Geography of Texas
Texas is a state situated in the South Central United States, nicknamed the Lone Star State. Texas is the second largest U.S. state in both area and population. Houston is its largest city and the fourth-largest in the United States, while the Dallas-Fort Worth metropolitan area is the chief metropolitan area in the state and the fourth-largest in the nation.
It extends from the Gulf of Mexico and the Rio Grande Valley northward into the heart of the Great Plains. Texas is roughly spade shaped. The vast expanse of the state contains great regional differences.
East Texas
East Texas, the land between the Sabine and Trinity rivers, is Southern in character, with pine-covered hills, cypress swamps, and remnants of the great cotton plantations founded before the Civil War. Cotton farming has been supplemented by diversified agriculture, including rice cultivation; almost the state’s entire huge rice crop comes from East Texas, and even the industrial cities of Beaumont and Port Arthur are surrounded by rice fields.
Rivers and Lakes
Texas’s largest river is the Río Grande, which flows southeastward for 2,100 km long the border between Texas and Mexico. The principal rivers that flow across the central part of the state from the Great Plains or Central Lowland to the Gulf of Mexico are the Colorado, Trinity, and Brazos rivers.

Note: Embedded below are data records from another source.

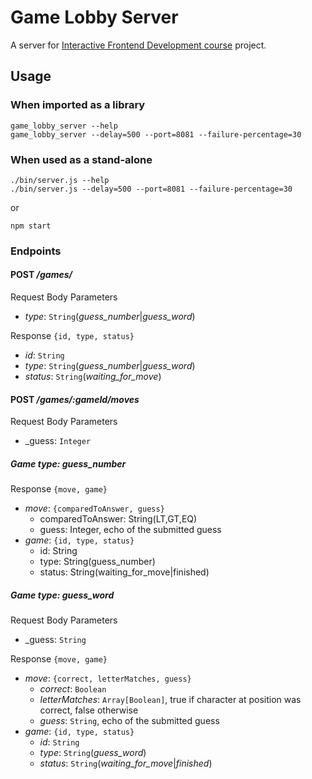 # Game Lobby Server

A server for [Interactive Frontend Development course](https://courses.cs.ut.ee/2017/react/spring/) project.

## Usage

### When imported as a library

```
game_lobby_server --help
game_lobby_server --delay=500 --port=8081 --failure-percentage=30
```

### When used as a stand-alone

```
./bin/server.js --help
./bin/server.js --delay=500 --port=8081 --failure-percentage=30
```

or 
```
npm start
```

### Endpoints

#### POST _/games/_

Request Body Parameters
* _type_: `String`(_guess_number_|_guess_word_)

Response `{id, type, status}`
* _id_: `String`
* _type_: `String`(_guess_number_|_guess_word_)
* _status_: `String`(_waiting_for_move_)

#### POST _/games/:gameId/moves_

Request Body Parameters
* _guess: `Integer`

##### Game type: _guess_number_

Response `{move, game}`

* _move_: `{comparedToAnswer, guess}`
  * comparedToAnswer: String(LT,GT,EQ)
  * guess: Integer, echo of the submitted guess
* _game_: `{id, type, status}`
  * id: String
  * type: String(guess_number)
  * status: String(waiting_for_move|finished)

##### Game type: _guess_word_

Request Body Parameters
* _guess: `String`

Response `{move, game}`

* _move_: `{correct, letterMatches, guess}`
  * _correct_: `Boolean`
  * _letterMatches_: `Array[Boolean]`, true if character at position was correct, false otherwise
  * _guess_: `String`, echo of the submitted guess
* _game_: `{id, type, status}`
  * _id_: `String`
  * _type_: `String`(_guess_word_)
  * _status_: `String`(_waiting_for_move_|_finished_)
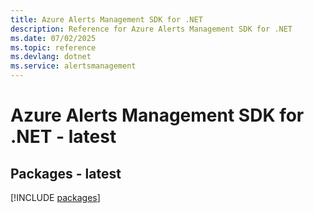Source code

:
 ```yaml
---
title: Azure Alerts Management SDK for .NET
description: Reference for Azure Alerts Management SDK for .NET
ms.date: 07/02/2025
ms.topic: reference
ms.devlang: dotnet
ms.service: alertsmanagement
---
```

# Azure Alerts Management SDK for .NET - latest
## Packages - latest
[!INCLUDE [packages](alerts-management-index.md)]
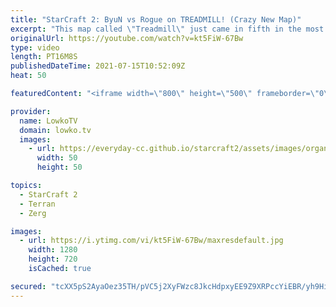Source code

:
 ```yaml
---
title: "StarCraft 2: ByuN vs Rogue on TREADMILL! (Crazy New Map)"
excerpt: "This map called \"Treadmill\" just came in fifth in the most recent StarCraft 2 map tournament. In this video I cast a game on this crazy map between Rogue and ByuN. It features some very unusual designs which I personally really like. Such as a chain of speed circles at the top of the map, multiple high"
originalUrl: https://youtube.com/watch?v=kt5FiW-67Bw
type: video
length: PT16M8S
publishedDateTime: 2021-07-15T10:52:09Z
heat: 50

featuredContent: "<iframe width=\"800\" height=\"500\" frameborder=\"0\" src=\"https://www.youtube.com/embed/kt5FiW-67Bw\" allow=\"accelerometer; autoplay; encrypted-media; gyroscope; picture-in-picture\" allowfullscreen></iframe>"

provider:
  name: LowkoTV
  domain: lowko.tv
  images:
    - url: https://everyday-cc.github.io/starcraft2/assets/images/organizations/lowko.tv-50x50.jpg
      width: 50
      height: 50

topics:
  - StarCraft 2
  - Terran
  - Zerg

images:
  - url: https://i.ytimg.com/vi/kt5FiW-67Bw/maxresdefault.jpg
    width: 1280
    height: 720
    isCached: true

secured: "tcXX5pS2AyaOez35TH/pVC5j2XyFWzc8JkcHdpxyEE9Z9XRPccYiEBR/yh9HiKo9ZN7oiEtTsZnZiuVr8ExF1clPjy/UVHx10irjyWMlFToIiymDC510dH6kOFwVZWXGi1GErYxqFVNA/+ykNzEcYracZsqpSWAGB5J91gFMFbK7CYNGaJVwm+FbQf10bCfGLpF9bz4TuyYoorRtxOUy+84l52JA7PzZ9TDoIl9vw5g6zhmO3hF0ENhJE/0uIjYAwOZnoxo57fH0YjZv3ULAOjlcuuAvigZGF0PURJ4SUiaYebd+4uh0WZ//9Kj419DqA1vSzBCy9WlagZKraBV7wJnBRAozHe8t1FPkWs0Bpd/AkFkLmNzP3geGG7Yk3f9Ml6uTY4nbYYpKmj84ws6nf8VsSV6czzqwE/Z5YOLaBMg=;Cr1BE+ydbYD5it2PsGl3tQ=="
---
```


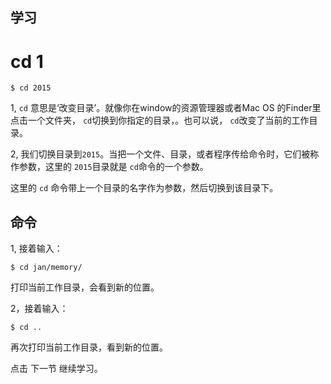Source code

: 学习
---

# **cd 1**

```
$ cd 2015
```

  1, ``cd`` 意思是‘改变目录’。就像你在window的资源管理器或者Mac OS 的Finder里点击一个文件夹， ``cd``切换到你指定的目录，。也可以说， ``cd``改变了当前的工作目录。

  2, 我们切换目录到``2015``。当把一个文件、目录，或者程序传给命令时，它们被称作参数，这里的 ``2015``目录就是 ``cd``命令的一个参数。

这里的 ``cd`` 命令带上一个目录的名字作为参数，然后切换到该目录下。 

命令
---


  1, 接着输入：
  ```
  $ cd jan/memory/
  ```
  打印当前工作目录，会看到新的位置。

  2，接着输入：
  ```
  $ cd .. 
  ```
  再次打印当前工作目录，看到新的位置。

点击 下一节 继续学习。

The Colorado River is particularly important because it has been dammed to form several large artificial lakes. Two other large rivers are the Red River, which forms most of the boundary between Texas and Oklahoma, and the Sabine River, which marks part of the border between Texas and Louisiana. Shorter rivers that flow across the Gulf Coastal Plain include the Nueces, the San Antonio, the Guadalupe, the Lavaca, and the San Jacinto.
Gulf Coast and plains
The Gulf Coastal Plains stretches from the Gulf of Mexico inland to the Balcones Fault and the Eastern Cross Timbers. This large area stretches from the cities of Paris to San Antonio to Del Rio but shows a large variety in vegetation. The industrial heart of the coastal area is Houston, the fourth largest city in the nation. Houston’s development was spearheaded by the digging (1912-14) of a ship canal to the Gulf of Mexico, and the city today is the nation’s second largest port in tonnage handled.
Rio Grande Valley
The long stretch of plains along the Rio Grande valley is largely given over to cattle ranching. Texas has 1,610 km of border with Mexico. Some S and W Texas towns are bilingual, and in some areas persons of Mexican descent make up the majority of the population. Laredo is the most important gateway here to Mexico, with an excellent highway to Mexico City and important over-the-border commerce.
Interior Lowlands
The Interior Lowlands are bounded by the Caprock Escarpment to the west, the Edwards Plateau to the south, and the Eastern Cross Timbers to the east. This area includes the North Central Plains around the cities of Abilene and Wichita Falls, the Western Cross Timbers to the west of Fort Worth, the Grand Prairie, and the Eastern Cross Timbers to the east of Dallas.
Blackland Prairies
The first region to be farmed when Americans came to Texas in the 1820s was the bottomland of the lower Brazos and the Colorado, but not until settlers moved into the rolling blackland prairies of central and N central Texas was the agricultural wealth of the area realized. The heart of this region is the trading and shipping center of Waco; at the southwest extremity is San Antonio, the commercial center of a wide cotton, grain, and cattle country belt.
High Plains
The Balcones Escarpment marks the western margin of the Gulf Coastal Plain; in central Texas the line is visible in a series of waterfalls and rough, tree-covered hills. To the west lie the south central plains and the Edwards Plateau; they are essentially extensions of the Great Plains but are sharply divided from the high, windswept, and canyon-cut Llano Estacado in the W Panhandle by the erosive division of the Cap Rock Escarpment.
This is all about the geography of the state of Texas.